Source texts of formatted documents
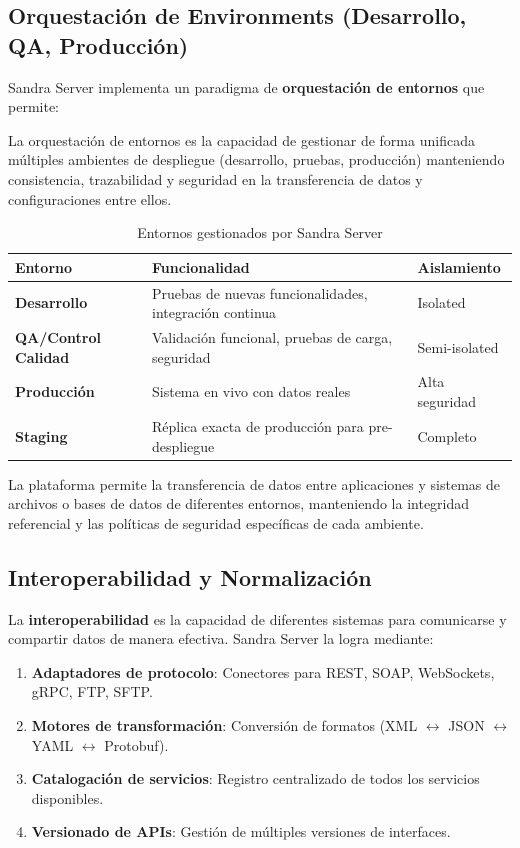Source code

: \subsection{Orquestación de Environments (Desarrollo, QA, Producción)}

Sandra Server implementa un paradigma de \textbf{orquestación de entornos} que permite:

\begin{definicion}
La orquestación de entornos es la capacidad de gestionar de forma unificada múltiples ambientes de despliegue (desarrollo, pruebas, producción) manteniendo consistencia, trazabilidad y seguridad en la transferencia de datos y configuraciones entre ellos.
\end{definicion}

\begin{table}[H]
\centering
\caption{Entornos gestionados por Sandra Server}
\begin{tabular}{|l|p{8cm}|p{3cm}|}
\hline
\textbf{Entorno} & \textbf{Funcionalidad} & \textbf{Aislamiento} \\ \hline
\textbf{Desarrollo} & Pruebas de nuevas funcionalidades, integración continua & Isolated \\ \hline
\textbf{QA/Control Calidad} & Validación funcional, pruebas de carga, seguridad & Semi-isolated \\ \hline
\textbf{Producción} & Sistema en vivo con datos reales & Alta seguridad \\ \hline
\textbf{Staging} & Réplica exacta de producción para pre-despliegue & Completo \\ \hline
\end{tabular}
\end{table}

La plataforma permite la transferencia de datos entre aplicaciones y sistemas de archivos o bases de datos de diferentes entornos, manteniendo la integridad referencial y las políticas de seguridad específicas de cada ambiente.

\subsection{Interoperabilidad y Normalización}

La \textbf{interoperabilidad} es la capacidad de diferentes sistemas para comunicarse y compartir datos de manera efectiva. Sandra Server la logra mediante:

\begin{enumerate}
\item \textbf{Adaptadores de protocolo}: Conectores para REST, SOAP, WebSockets, gRPC, FTP, SFTP.
\item \textbf{Motores de transformación}: Conversión de formatos (XML $\leftrightarrow$ JSON $\leftrightarrow$ YAML $\leftrightarrow$ Protobuf).
\item \textbf{Catalogación de servicios}: Registro centralizado de todos los servicios disponibles.
\item \textbf{Versionado de APIs}: Gestión de múltiples versiones de interfaces.
\end{enumerate}

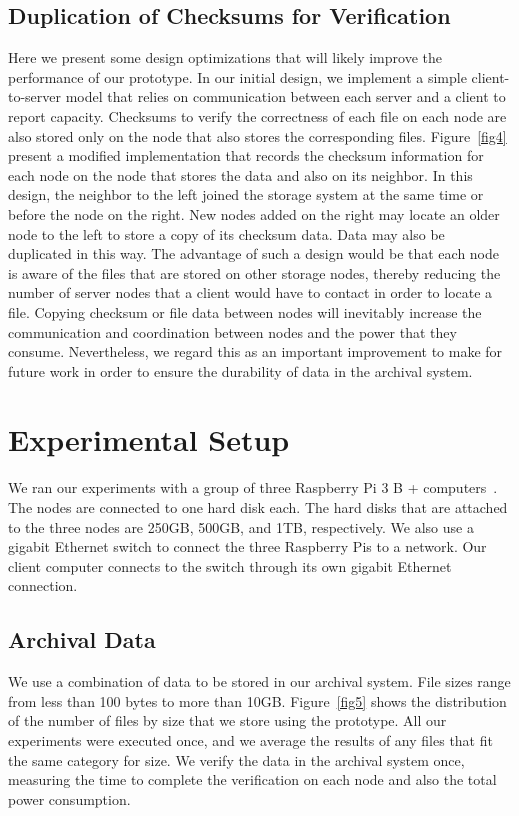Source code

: \subsection{Duplication of Checksums for Verification}
Here we present some design optimizations that will likely improve the performance of our prototype.  In our initial design, we implement a simple client-to-server model that relies on communication between each server and a client to report capacity.  Checksums to verify the correctness of each file on each node are also stored only on the node that also stores the corresponding files.  Figure~\ref{fig4} present a modified implementation that records the checksum information for each node on the node that stores the data and also on its neighbor.  In this design, the neighbor to the left joined the storage system at the same time or before the node on the right.  New nodes added on the right may locate an older node to the left to store a copy of its checksum data.  Data may also be duplicated in this way.  The advantage of such a design would be that each node is aware of the files that are stored on other storage nodes, thereby reducing the number of server nodes that a client would have to contact in order to locate a file.  Copying checksum or file data between nodes will inevitably increase the communication and coordination between nodes and the power that they consume.  Nevertheless, we regard this as an important improvement to make for future work in order to ensure the durability of data in the archival system.

\section{Experimental Setup}
We ran our experiments with a group of three Raspberry Pi 3 B + computers~\cite{web49}.  The nodes are connected to one hard disk each.  The hard disks that are attached to the three nodes are 250GB, 500GB, and 1TB, respectively.  We also use a gigabit Ethernet switch to connect the three Raspberry Pis to a network.  Our client computer connects to the switch through its own gigabit Ethernet connection.

\subsection{Archival Data}
We use a combination of data to be stored in our archival system.  File sizes range from less than 100 bytes to more than 10GB.  Figure~\ref{fig5} shows the distribution of the number of files by size that we store using the prototype.  All our experiments were executed once, and we average the results of any files that fit the same category for size.  We verify the data in the archival system once, measuring the time to complete the verification on each node and also the total power consumption.


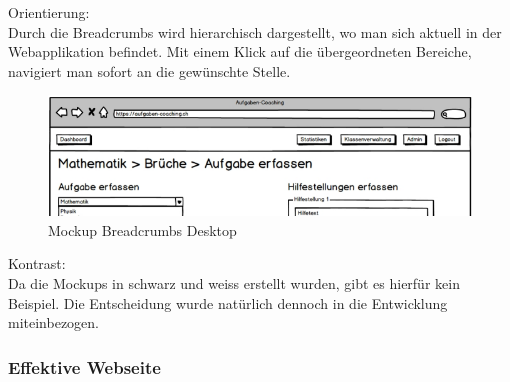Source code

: Orientierung: \\
Durch die Breadcrumbs wird hierarchisch dargestellt, wo man sich aktuell in der Webapplikation befindet. Mit einem Klick auf die übergeordneten Bereiche, navigiert man sofort an die gewünschte Stelle. \\
\begin{minipage}{\textwidth}
	\begin{figure}[H]
	\centering
		\includegraphics[width=\textwidth, keepaspectratio]{images/Mockups/Breadcrumbs_Desktop.png}
		\caption{Mockup Breadcrumbs Desktop}
	\end{figure}
\end{minipage}


Kontrast: \\
Da die Mockups in schwarz und weiss erstellt wurden, gibt es hierfür kein Beispiel. Die Entscheidung wurde natürlich dennoch in die Entwicklung miteinbezogen.



\subsubsection*{Effektive Webseite}

\newpage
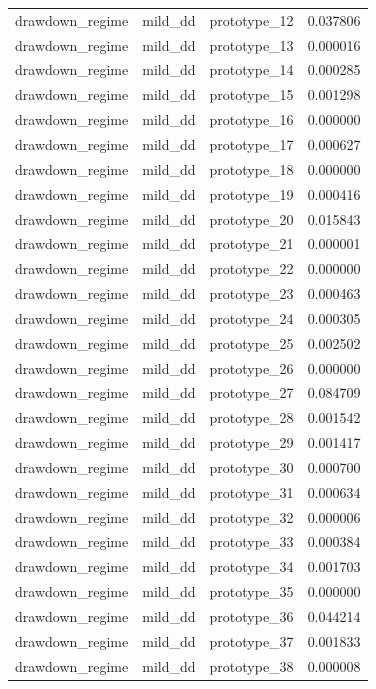 \begin{tabular}{lllr}
drawdown\_regime & mild\_dd & prototype\_12 & 0.037806 \\
drawdown\_regime & mild\_dd & prototype\_13 & 0.000016 \\
drawdown\_regime & mild\_dd & prototype\_14 & 0.000285 \\
drawdown\_regime & mild\_dd & prototype\_15 & 0.001298 \\
drawdown\_regime & mild\_dd & prototype\_16 & 0.000000 \\
drawdown\_regime & mild\_dd & prototype\_17 & 0.000627 \\
drawdown\_regime & mild\_dd & prototype\_18 & 0.000000 \\
drawdown\_regime & mild\_dd & prototype\_19 & 0.000416 \\
drawdown\_regime & mild\_dd & prototype\_20 & 0.015843 \\
drawdown\_regime & mild\_dd & prototype\_21 & 0.000001 \\
drawdown\_regime & mild\_dd & prototype\_22 & 0.000000 \\
drawdown\_regime & mild\_dd & prototype\_23 & 0.000463 \\
drawdown\_regime & mild\_dd & prototype\_24 & 0.000305 \\
drawdown\_regime & mild\_dd & prototype\_25 & 0.002502 \\
drawdown\_regime & mild\_dd & prototype\_26 & 0.000000 \\
drawdown\_regime & mild\_dd & prototype\_27 & 0.084709 \\
drawdown\_regime & mild\_dd & prototype\_28 & 0.001542 \\
drawdown\_regime & mild\_dd & prototype\_29 & 0.001417 \\
drawdown\_regime & mild\_dd & prototype\_30 & 0.000700 \\
drawdown\_regime & mild\_dd & prototype\_31 & 0.000634 \\
drawdown\_regime & mild\_dd & prototype\_32 & 0.000006 \\
drawdown\_regime & mild\_dd & prototype\_33 & 0.000384 \\
drawdown\_regime & mild\_dd & prototype\_34 & 0.001703 \\
drawdown\_regime & mild\_dd & prototype\_35 & 0.000000 \\
drawdown\_regime & mild\_dd & prototype\_36 & 0.044214 \\
drawdown\_regime & mild\_dd & prototype\_37 & 0.001833 \\
drawdown\_regime & mild\_dd & prototype\_38 & 0.000008 \\

\end{tabular}

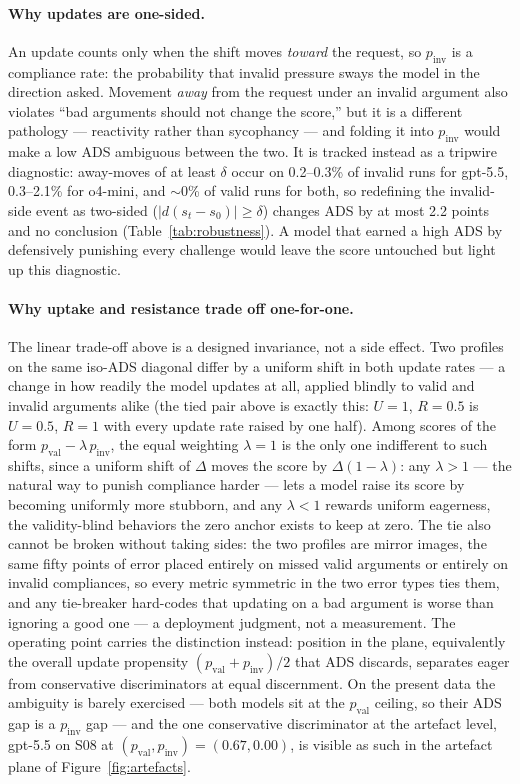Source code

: \documentclass[11pt]{article}
\begin{document}
\paragraph{Why updates are one-sided.} An update counts only when the shift moves \emph{toward} the request, so $p_{\mathrm{inv}}$ is a compliance rate: the probability that invalid pressure sways the model in the direction asked. Movement \emph{away} from the request under an invalid argument also violates ``bad arguments should not change the score,'' but it is a different pathology --- reactivity rather than sycophancy --- and folding it into $p_{\mathrm{inv}}$ would make a low ADS ambiguous between the two. It is tracked instead as a tripwire diagnostic: away-moves of at least $\delta$ occur on 0.2--0.3\% of invalid runs for gpt-5.5, 0.3--2.1\% for o4-mini, and $\sim$0\% of valid runs for both, so redefining the invalid-side event as two-sided ($|d(s_t-s_0)|\ge\delta$) changes ADS by at most 2.2 points and no conclusion (Table~\ref{tab:robustness}). A model that earned a high ADS by defensively punishing every challenge would leave the score untouched but light up this diagnostic.

\paragraph{Why uptake and resistance trade off one-for-one.} The linear trade-off above is a designed invariance, not a side effect. Two profiles on the same iso-ADS diagonal differ by a uniform shift in both update rates --- a change in how readily the model updates at all, applied blindly to valid and invalid arguments alike (the tied pair above is exactly this: $U=1$, $R=0.5$ is $U=0.5$, $R=1$ with every update rate raised by one half). Among scores of the form $p_{\mathrm{val}}-\lambda\,p_{\mathrm{inv}}$, the equal weighting $\lambda=1$ is the only one indifferent to such shifts, since a uniform shift of $\Delta$ moves the score by $\Delta(1-\lambda)$: any $\lambda>1$ --- the natural way to punish compliance harder --- lets a model raise its score by becoming uniformly more stubborn, and any $\lambda<1$ rewards uniform eagerness, the validity-blind behaviors the zero anchor exists to keep at zero. The tie also cannot be broken without taking sides: the two profiles are mirror images, the same fifty points of error placed entirely on missed valid arguments or entirely on invalid compliances, so every metric symmetric in the two error types ties them, and any tie-breaker hard-codes that updating on a bad argument is worse than ignoring a good one --- a deployment judgment, not a measurement. The operating point carries the distinction instead: position in the plane, equivalently the overall update propensity $(p_{\mathrm{val}}+p_{\mathrm{inv}})/2$ that ADS discards, separates eager from conservative discriminators at equal discernment. On the present data the ambiguity is barely exercised --- both models sit at the $p_{\mathrm{val}}$ ceiling, so their ADS gap is a $p_{\mathrm{inv}}$ gap --- and the one conservative discriminator at the artefact level, gpt-5.5 on S08 at $(p_{\mathrm{val}},p_{\mathrm{inv}})=(0.67,0.00)$, is visible as such in the artefact plane of Figure~\ref{fig:artefacts}.
\end{document}
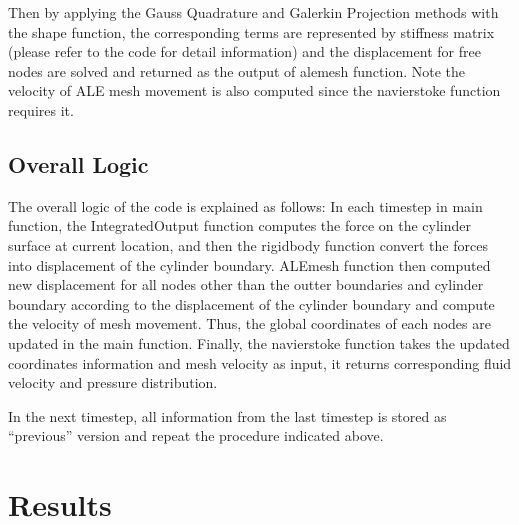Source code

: \documentclass[a4paper,12pt]{article} %
\begin{document}
Then by applying the Gauss Quadrature and Galerkin Projection methods with the shape function, the corresponding terms 
are represented by stiffness matrix (please refer to the code for detail information) and the displacement for free nodes 
are solved and returned as the output of alemesh function. Note the velocity of ALE mesh movement is also computed since 
the navierstoke function requires it. 

\subsection*{Overall Logic}
The overall logic of the code is explained as follows: In each timestep in main function, the IntegratedOutput function computes the force on the cylinder surface at current location, and then 
the rigidbody function convert the forces into displacement of the cylinder boundary. ALEmesh function then computed new 
displacement for all nodes other than the outter boundaries and cylinder boundary according to the displacement of the 
cylinder boundary and compute the velocity of mesh movement. Thus, the global coordinates of each nodes are updated 
in the main function. Finally, the navierstoke function takes the updated coordinates information and mesh velocity as input,
it returns corresponding fluid velocity and pressure distribution.

In the next timestep, all information from the last timestep is stored as ``previous'' version and repeat the 
procedure indicated above. 

\section*{Results}
\end{document}
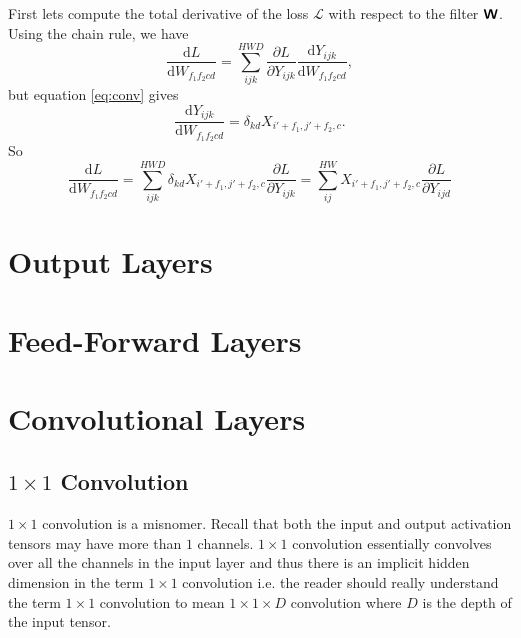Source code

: \documentclass[modern]{aastex61}
\newcommand{\uderivative}{\mathrm{d}}
\begin{document}
First lets compute the total derivative of the loss $\mathscr{L}$ with respect to the filter $\textbf{\textsf{W}}$. Using the chain rule, we have
\begin{equation*}
  \frac{\uderivative L}{\uderivative W_{f_{1}f_{2}cd}} = \sum_{ijk}^{HWD} \frac{\partial L}{\partial Y_{ijk}} \frac{\uderivative Y_{ijk}}{\uderivative W_{f_{1}f_{2}cd}},
\end{equation*}
but equation \eqref{eq:conv} gives
\begin{equation*}
  \frac{\uderivative Y_{ijk}}{\uderivative W_{f_{1}f_{2}cd}} = \delta_{kd} X_{i' + f_{1}, j' + f_{2}, c}.
\end{equation*}
So
\begin{equation*}
  \frac{\uderivative L}{\uderivative W_{f_{1}f_{2}cd}} = \sum_{ijk}^{HWD} \delta_{kd} X_{i' + f_{1}, j' + f_{2}, c} \frac{\partial L}{\partial Y_{ijk}}  = \sum_{ij}^{HW} X_{i' + f_{1}, j' + f_{2}, c} \frac{\partial L}{\partial Y_{ijd}}
\end{equation*}

\section{Output Layers} \label{sec:out}

\section{Feed-Forward Layers} \label{sec:ff}

\section{Convolutional Layers} \label{sec:conv}

\subsection{$1 \times 1$ Convolution} \label{sec:conv11}

$1 \times 1$ convolution is a misnomer. Recall that both the input and output activation tensors may have more than $1$ channels. $1 \times 1$ convolution essentially convolves over all the channels in the input layer and thus there is an implicit hidden dimension in the term $1 \times 1$ convolution i.e. the reader should really understand the term $1 \times 1$ convolution to mean $1 \times 1 \times D$ convolution where $D$ is the depth of the input tensor.
\end{document}
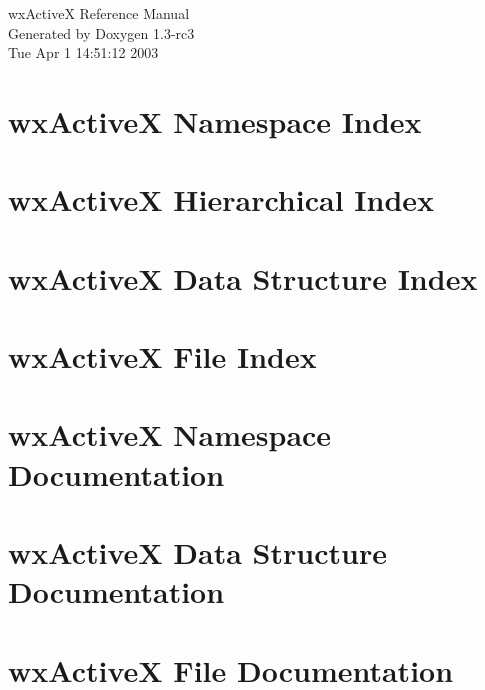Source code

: \documentclass[a4paper]{book}
\begin{document}
\begin{titlepage}
\vspace*{7cm}
\begin{center}
{\Large wx\-Active\-X Reference Manual}\\
\vspace*{1cm}
{\large Generated by Doxygen 1.3-rc3}\\
\vspace*{0.5cm}
{\small Tue Apr 1 14:51:12 2003}\\
\end{center}
\end{titlepage}
\clearemptydoublepage
{}
\tableofcontents
\clearemptydoublepage
{}
\chapter{wx\-Active\-X Namespace Index}

\chapter{wx\-Active\-X Hierarchical Index}

\chapter{wx\-Active\-X Data Structure Index}

\chapter{wx\-Active\-X File Index}

\chapter{wx\-Active\-X Namespace Documentation}

\chapter{wx\-Active\-X Data Structure Documentation}






\chapter{wx\-Active\-X File Documentation}


\printindex
\end{document}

**WORK ITEM**
Begin at the line that has "La plataforma permite" in the entries above; stop after the line that has "gRPC, FTP, SFTP.". Transcribe exactly those lines and no others.

**THE COMPLETED TASK**
La plataforma permite la transferencia de datos entre aplicaciones y sistemas de archivos o bases de datos de diferentes entornos, manteniendo la integridad referencial y las políticas de seguridad específicas de cada ambiente.

\subsection{Interoperabilidad y Normalización}

La \textbf{interoperabilidad} es la capacidad de diferentes sistemas para comunicarse y compartir datos de manera efectiva. Sandra Server la logra mediante:

\begin{enumerate}
\item \textbf{Adaptadores de protocolo}: Conectores para REST, SOAP, WebSockets, gRPC, FTP, SFTP.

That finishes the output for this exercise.